Thanks to Bill Ayers, a great many people now know that Barack Obama chaired the board of the Chicago Annenberg Challenge from 1995 to 1999. Ayers, erstwhile member of the 60s’ terrorist group, the Weather Underground, was the driving force in bringing Annenberg’s millions of education reform dollars to Chicago, and he worked with Obama once the project was up and running.
It was inevitable that political hay would be made from this link, but in the process a more fundamental insight has been overlooked: The Chicago Annenberg Challenge was a total failure. And to this day, Senator Obama remains committed to its failed approach.
But instead of being in a position to waste tens of millions of private dollars, as he was then, Obama is now asking voters for the power to waste hundreds of billions of taxpayer dollars. Before granting him that power, Americans should understand what went wrong....

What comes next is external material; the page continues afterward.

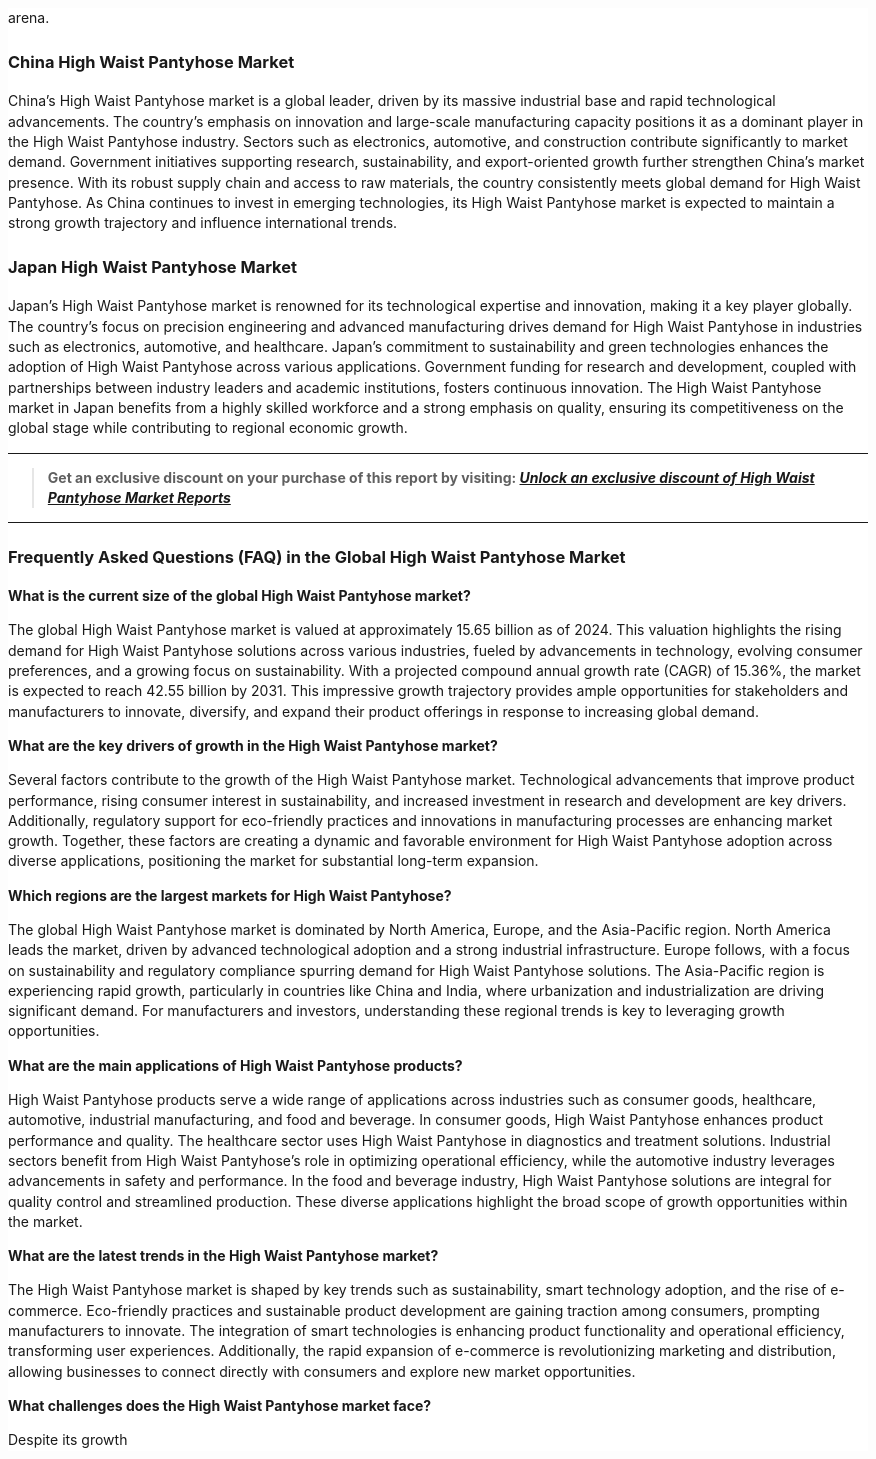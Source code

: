 arena.</p><h3>China High Waist Pantyhose Market</h3><p>China&rsquo;s High Waist Pantyhose market is a global leader, driven by its massive industrial base and rapid technological advancements. The country&rsquo;s emphasis on innovation and large-scale manufacturing capacity positions it as a dominant player in the High Waist Pantyhose industry. Sectors such as electronics, automotive, and construction contribute significantly to market demand. Government initiatives supporting research, sustainability, and export-oriented growth further strengthen China&rsquo;s market presence. With its robust supply chain and access to raw materials, the country consistently meets global demand for High Waist Pantyhose. As China continues to invest in emerging technologies, its High Waist Pantyhose market is expected to maintain a strong growth trajectory and influence international trends.</p><h3>Japan High Waist Pantyhose Market</h3><p>Japan&rsquo;s High Waist Pantyhose market is renowned for its technological expertise and innovation, making it a key player globally. The country&rsquo;s focus on precision engineering and advanced manufacturing drives demand for High Waist Pantyhose in industries such as electronics, automotive, and healthcare. Japan&rsquo;s commitment to sustainability and green technologies enhances the adoption of High Waist Pantyhose across various applications. Government funding for research and development, coupled with partnerships between industry leaders and academic institutions, fosters continuous innovation. The High Waist Pantyhose market in Japan benefits from a highly skilled workforce and a strong emphasis on quality, ensuring its competitiveness on the global stage while contributing to regional economic growth.</p><hr /><blockquote><p><strong>Get an exclusive discount on your purchase of this report by visiting: <em><a href="://marketresearchpulse.com/ask-for-discount/59725?utm_source=Github&amp;utm_medium=0112">Unlock an exclusive discount of High Waist Pantyhose Market Reports</a></em>&nbsp;</strong></p></blockquote><hr /><h3>Frequently Asked Questions (FAQ) in the Global High Waist Pantyhose Market</h3><p><strong>What is the current size of the global High Waist Pantyhose market?</strong></p><p>The global High Waist Pantyhose market is valued at approximately 15.65 billion as of 2024. This valuation highlights the rising demand for High Waist Pantyhose solutions across various industries, fueled by advancements in technology, evolving consumer preferences, and a growing focus on sustainability. With a projected compound annual growth rate (CAGR) of 15.36%, the market is expected to reach 42.55 billion by 2031. This impressive growth trajectory provides ample opportunities for stakeholders and manufacturers to innovate, diversify, and expand their product offerings in response to increasing global demand.</p><p><strong>What are the key drivers of growth in the High Waist Pantyhose market?</strong></p><p>Several factors contribute to the growth of the High Waist Pantyhose market. Technological advancements that improve product performance, rising consumer interest in sustainability, and increased investment in research and development are key drivers. Additionally, regulatory support for eco-friendly practices and innovations in manufacturing processes are enhancing market growth. Together, these factors are creating a dynamic and favorable environment for High Waist Pantyhose adoption across diverse applications, positioning the market for substantial long-term expansion.</p><p><strong>Which regions are the largest markets for High Waist Pantyhose?</strong></p><p>The global High Waist Pantyhose market is dominated by North America, Europe, and the Asia-Pacific region. North America leads the market, driven by advanced technological adoption and a strong industrial infrastructure. Europe follows, with a focus on sustainability and regulatory compliance spurring demand for High Waist Pantyhose solutions. The Asia-Pacific region is experiencing rapid growth, particularly in countries like China and India, where urbanization and industrialization are driving significant demand. For manufacturers and investors, understanding these regional trends is key to leveraging growth opportunities.</p><p><strong>What are the main applications of High Waist Pantyhose products?</strong></p><p>High Waist Pantyhose products serve a wide range of applications across industries such as consumer goods, healthcare, automotive, industrial manufacturing, and food and beverage. In consumer goods, High Waist Pantyhose enhances product performance and quality. The healthcare sector uses High Waist Pantyhose in diagnostics and treatment solutions. Industrial sectors benefit from High Waist Pantyhose&rsquo;s role in optimizing operational efficiency, while the automotive industry leverages advancements in safety and performance. In the food and beverage industry, High Waist Pantyhose solutions are integral for quality control and streamlined production. These diverse applications highlight the broad scope of growth opportunities within the market.</p><p><strong>What are the latest trends in the High Waist Pantyhose market?</strong></p><p>The High Waist Pantyhose market is shaped by key trends such as sustainability, smart technology adoption, and the rise of e-commerce. Eco-friendly practices and sustainable product development are gaining traction among consumers, prompting manufacturers to innovate. The integration of smart technologies is enhancing product functionality and operational efficiency, transforming user experiences. Additionally, the rapid expansion of e-commerce is revolutionizing marketing and distribution, allowing businesses to connect directly with consumers and explore new market opportunities.</p><p><strong>What challenges does the High Waist Pantyhose market face?</strong></p><p>Despite its growth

It failed not just in Chicago, but around the country. The first problem was that many of the “model” schools and districts lacked results worthy of replication. The final report of the Chicago Annenberg Challenge, for instance, noted that, overall, students in its model schools had learned no more than students in regular public schools. Classroom behavior and other non-academic measures “were weaker in 2001 than before the Challenge.” And even the schools that did show meaningful improvement couldn’t be consistently replicated within the Challenge districts themselves, let alone around the nation.
Surprise, surprise. Failure in Annenberg Challenge, which Obama chaired. Failure in the Obama Administration's SIG grants.